### Your assignment:
Print, exactly and completely, the data that appears below.

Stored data

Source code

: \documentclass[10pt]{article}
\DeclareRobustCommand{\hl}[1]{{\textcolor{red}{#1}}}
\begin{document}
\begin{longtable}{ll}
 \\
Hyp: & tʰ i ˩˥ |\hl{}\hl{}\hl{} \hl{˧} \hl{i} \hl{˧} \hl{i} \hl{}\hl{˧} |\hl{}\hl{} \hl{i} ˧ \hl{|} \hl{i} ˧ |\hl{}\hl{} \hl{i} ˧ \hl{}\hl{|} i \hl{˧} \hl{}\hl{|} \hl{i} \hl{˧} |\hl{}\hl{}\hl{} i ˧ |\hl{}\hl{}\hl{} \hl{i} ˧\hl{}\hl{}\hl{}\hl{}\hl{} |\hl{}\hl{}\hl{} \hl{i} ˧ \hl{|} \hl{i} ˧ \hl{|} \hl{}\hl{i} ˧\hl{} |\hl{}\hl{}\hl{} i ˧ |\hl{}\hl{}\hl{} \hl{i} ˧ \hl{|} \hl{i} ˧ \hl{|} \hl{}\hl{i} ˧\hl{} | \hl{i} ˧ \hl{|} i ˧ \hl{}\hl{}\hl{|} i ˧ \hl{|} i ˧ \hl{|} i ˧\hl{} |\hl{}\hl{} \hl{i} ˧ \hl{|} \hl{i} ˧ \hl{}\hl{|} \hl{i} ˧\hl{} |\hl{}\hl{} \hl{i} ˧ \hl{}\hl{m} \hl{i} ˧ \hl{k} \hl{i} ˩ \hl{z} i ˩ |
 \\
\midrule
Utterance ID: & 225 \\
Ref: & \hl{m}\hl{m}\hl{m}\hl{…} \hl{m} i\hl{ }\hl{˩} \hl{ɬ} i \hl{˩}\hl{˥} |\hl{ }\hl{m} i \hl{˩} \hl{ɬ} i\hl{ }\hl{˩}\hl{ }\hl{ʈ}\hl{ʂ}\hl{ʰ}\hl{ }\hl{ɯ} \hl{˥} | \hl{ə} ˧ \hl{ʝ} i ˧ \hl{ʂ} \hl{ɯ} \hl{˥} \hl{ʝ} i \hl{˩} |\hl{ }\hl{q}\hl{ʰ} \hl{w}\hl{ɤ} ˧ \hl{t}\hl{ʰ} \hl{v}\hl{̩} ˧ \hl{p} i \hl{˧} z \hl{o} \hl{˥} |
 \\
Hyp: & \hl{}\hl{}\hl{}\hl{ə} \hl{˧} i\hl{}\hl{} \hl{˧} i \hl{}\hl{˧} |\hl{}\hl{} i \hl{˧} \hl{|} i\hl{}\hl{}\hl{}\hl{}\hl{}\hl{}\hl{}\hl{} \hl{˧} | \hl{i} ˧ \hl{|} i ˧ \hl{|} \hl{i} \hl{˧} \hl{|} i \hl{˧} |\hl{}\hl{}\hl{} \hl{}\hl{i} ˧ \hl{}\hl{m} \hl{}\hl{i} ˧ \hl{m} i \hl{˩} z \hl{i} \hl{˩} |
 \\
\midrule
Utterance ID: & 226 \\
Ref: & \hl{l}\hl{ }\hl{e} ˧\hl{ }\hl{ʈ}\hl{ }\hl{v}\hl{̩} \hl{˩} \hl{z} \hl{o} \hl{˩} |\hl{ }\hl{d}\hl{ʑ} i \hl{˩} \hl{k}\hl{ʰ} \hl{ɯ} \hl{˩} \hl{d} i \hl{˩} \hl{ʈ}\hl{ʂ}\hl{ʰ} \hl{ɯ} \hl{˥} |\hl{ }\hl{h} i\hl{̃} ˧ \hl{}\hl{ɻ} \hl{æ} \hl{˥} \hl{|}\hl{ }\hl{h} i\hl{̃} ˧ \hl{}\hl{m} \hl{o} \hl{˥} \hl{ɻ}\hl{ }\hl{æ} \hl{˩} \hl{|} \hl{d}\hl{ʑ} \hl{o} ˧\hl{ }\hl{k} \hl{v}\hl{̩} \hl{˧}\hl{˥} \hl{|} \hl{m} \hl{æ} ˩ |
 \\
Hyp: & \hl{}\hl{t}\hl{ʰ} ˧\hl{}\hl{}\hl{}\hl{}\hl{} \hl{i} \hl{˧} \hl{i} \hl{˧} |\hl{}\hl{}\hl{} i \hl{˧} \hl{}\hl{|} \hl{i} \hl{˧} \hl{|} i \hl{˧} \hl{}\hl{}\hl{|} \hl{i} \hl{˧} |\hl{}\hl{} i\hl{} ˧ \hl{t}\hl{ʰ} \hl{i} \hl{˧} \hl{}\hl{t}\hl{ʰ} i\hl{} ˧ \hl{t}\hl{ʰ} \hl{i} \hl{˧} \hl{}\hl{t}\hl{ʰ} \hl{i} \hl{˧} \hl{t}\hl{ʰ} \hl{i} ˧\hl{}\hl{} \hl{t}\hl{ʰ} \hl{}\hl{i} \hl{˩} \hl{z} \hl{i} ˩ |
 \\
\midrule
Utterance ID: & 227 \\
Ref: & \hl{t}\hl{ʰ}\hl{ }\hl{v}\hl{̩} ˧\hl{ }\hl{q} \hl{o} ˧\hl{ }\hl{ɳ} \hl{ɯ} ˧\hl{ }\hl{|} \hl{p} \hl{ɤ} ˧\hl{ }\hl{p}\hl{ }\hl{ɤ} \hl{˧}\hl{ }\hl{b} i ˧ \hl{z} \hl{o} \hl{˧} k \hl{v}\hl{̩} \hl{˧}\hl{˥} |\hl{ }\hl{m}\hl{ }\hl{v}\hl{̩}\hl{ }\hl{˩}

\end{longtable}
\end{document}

### Finished exercise:
Source code

: \documentclass[10pt]{article}
\DeclareRobustCommand{\hl}[1]{{\textcolor{red}{#1}}}
\begin{document}
\begin{longtable}{ll}
 \\
Hyp: & tʰ i ˩˥ |\hl{}\hl{}\hl{} \hl{˧} \hl{i} \hl{˧} \hl{i} \hl{}\hl{˧} |\hl{}\hl{} \hl{i} ˧ \hl{|} \hl{i} ˧ |\hl{}\hl{} \hl{i} ˧ \hl{}\hl{|} i \hl{˧} \hl{}\hl{|} \hl{i} \hl{˧} |\hl{}\hl{}\hl{} i ˧ |\hl{}\hl{}\hl{} \hl{i} ˧\hl{}\hl{}\hl{}\hl{}\hl{} |\hl{}\hl{}\hl{} \hl{i} ˧ \hl{|} \hl{i} ˧ \hl{|} \hl{}\hl{i} ˧\hl{} |\hl{}\hl{}\hl{} i ˧ |\hl{}\hl{}\hl{} \hl{i} ˧ \hl{|} \hl{i} ˧ \hl{|} \hl{}\hl{i} ˧\hl{} | \hl{i} ˧ \hl{|} i ˧ \hl{}\hl{}\hl{|} i ˧ \hl{|} i ˧ \hl{|} i ˧\hl{} |\hl{}\hl{} \hl{i} ˧ \hl{|} \hl{i} ˧ \hl{}\hl{|} \hl{i} ˧\hl{} |\hl{}\hl{} \hl{i} ˧ \hl{}\hl{m} \hl{i} ˧ \hl{k} \hl{i} ˩ \hl{z} i ˩ |
 \\
\midrule
Utterance ID: & 225 \\
Ref: & \hl{m}\hl{m}\hl{m}\hl{…} \hl{m} i\hl{ }\hl{˩} \hl{ɬ} i \hl{˩}\hl{˥} |\hl{ }\hl{m} i \hl{˩} \hl{ɬ} i\hl{ }\hl{˩}\hl{ }\hl{ʈ}\hl{ʂ}\hl{ʰ}\hl{ }\hl{ɯ} \hl{˥} | \hl{ə} ˧ \hl{ʝ} i ˧ \hl{ʂ} \hl{ɯ} \hl{˥} \hl{ʝ} i \hl{˩} |\hl{ }\hl{q}\hl{ʰ} \hl{w}\hl{ɤ} ˧ \hl{t}\hl{ʰ} \hl{v}\hl{̩} ˧ \hl{p} i \hl{˧} z \hl{o} \hl{˥} |
 \\
Hyp: & \hl{}\hl{}\hl{}\hl{ə} \hl{˧} i\hl{}\hl{} \hl{˧} i \hl{}\hl{˧} |\hl{}\hl{} i \hl{˧} \hl{|} i\hl{}\hl{}\hl{}\hl{}\hl{}\hl{}\hl{}\hl{} \hl{˧} | \hl{i} ˧ \hl{|} i ˧ \hl{|} \hl{i} \hl{˧} \hl{|} i \hl{˧} |\hl{}\hl{}\hl{} \hl{}\hl{i} ˧ \hl{}\hl{m} \hl{}\hl{i} ˧ \hl{m} i \hl{˩} z \hl{i} \hl{˩} |
 \\
\midrule
Utterance ID: & 226 \\
Ref: & \hl{l}\hl{ }\hl{e} ˧\hl{ }\hl{ʈ}\hl{ }\hl{v}\hl{̩} \hl{˩} \hl{z} \hl{o} \hl{˩} |\hl{ }\hl{d}\hl{ʑ} i \hl{˩} \hl{k}\hl{ʰ} \hl{ɯ} \hl{˩} \hl{d} i \hl{˩} \hl{ʈ}\hl{ʂ}\hl{ʰ} \hl{ɯ} \hl{˥} |\hl{ }\hl{h} i\hl{̃} ˧ \hl{}\hl{ɻ} \hl{æ} \hl{˥} \hl{|}\hl{ }\hl{h} i\hl{̃} ˧ \hl{}\hl{m} \hl{o} \hl{˥} \hl{ɻ}\hl{ }\hl{æ} \hl{˩} \hl{|} \hl{d}\hl{ʑ} \hl{o} ˧\hl{ }\hl{k} \hl{v}\hl{̩} \hl{˧}\hl{˥} \hl{|} \hl{m} \hl{æ} ˩ |
 \\
Hyp: & \hl{}\hl{t}\hl{ʰ} ˧\hl{}\hl{}\hl{}\hl{}\hl{} \hl{i} \hl{˧} \hl{i} \hl{˧} |\hl{}\hl{}\hl{} i \hl{˧} \hl{}\hl{|} \hl{i} \hl{˧} \hl{|} i \hl{˧} \hl{}\hl{}\hl{|} \hl{i} \hl{˧} |\hl{}\hl{} i\hl{} ˧ \hl{t}\hl{ʰ} \hl{i} \hl{˧} \hl{}\hl{t}\hl{ʰ} i\hl{} ˧ \hl{t}\hl{ʰ} \hl{i} \hl{˧} \hl{}\hl{t}\hl{ʰ} \hl{i} \hl{˧} \hl{t}\hl{ʰ} \hl{i} ˧\hl{}\hl{} \hl{t}\hl{ʰ} \hl{}\hl{i} \hl{˩} \hl{z} \hl{i} ˩ |
 \\
\midrule
Utterance ID: & 227 \\
Ref: & \hl{t}\hl{ʰ}\hl{ }\hl{v}\hl{̩} ˧\hl{ }\hl{q} \hl{o} ˧\hl{ }\hl{ɳ} \hl{ɯ} ˧\hl{ }\hl{|} \hl{p} \hl{ɤ} ˧\hl{ }\hl{p}\hl{ }\hl{ɤ} \hl{˧}\hl{ }\hl{b} i ˧ \hl{z} \hl{o} \hl{˧} k \hl{v}\hl{̩} \hl{˧}\hl{˥} |\hl{ }\hl{m}\hl{ }\hl{v}\hl{̩}\hl{ }\hl{˩}

\end{longtable}
\end{document}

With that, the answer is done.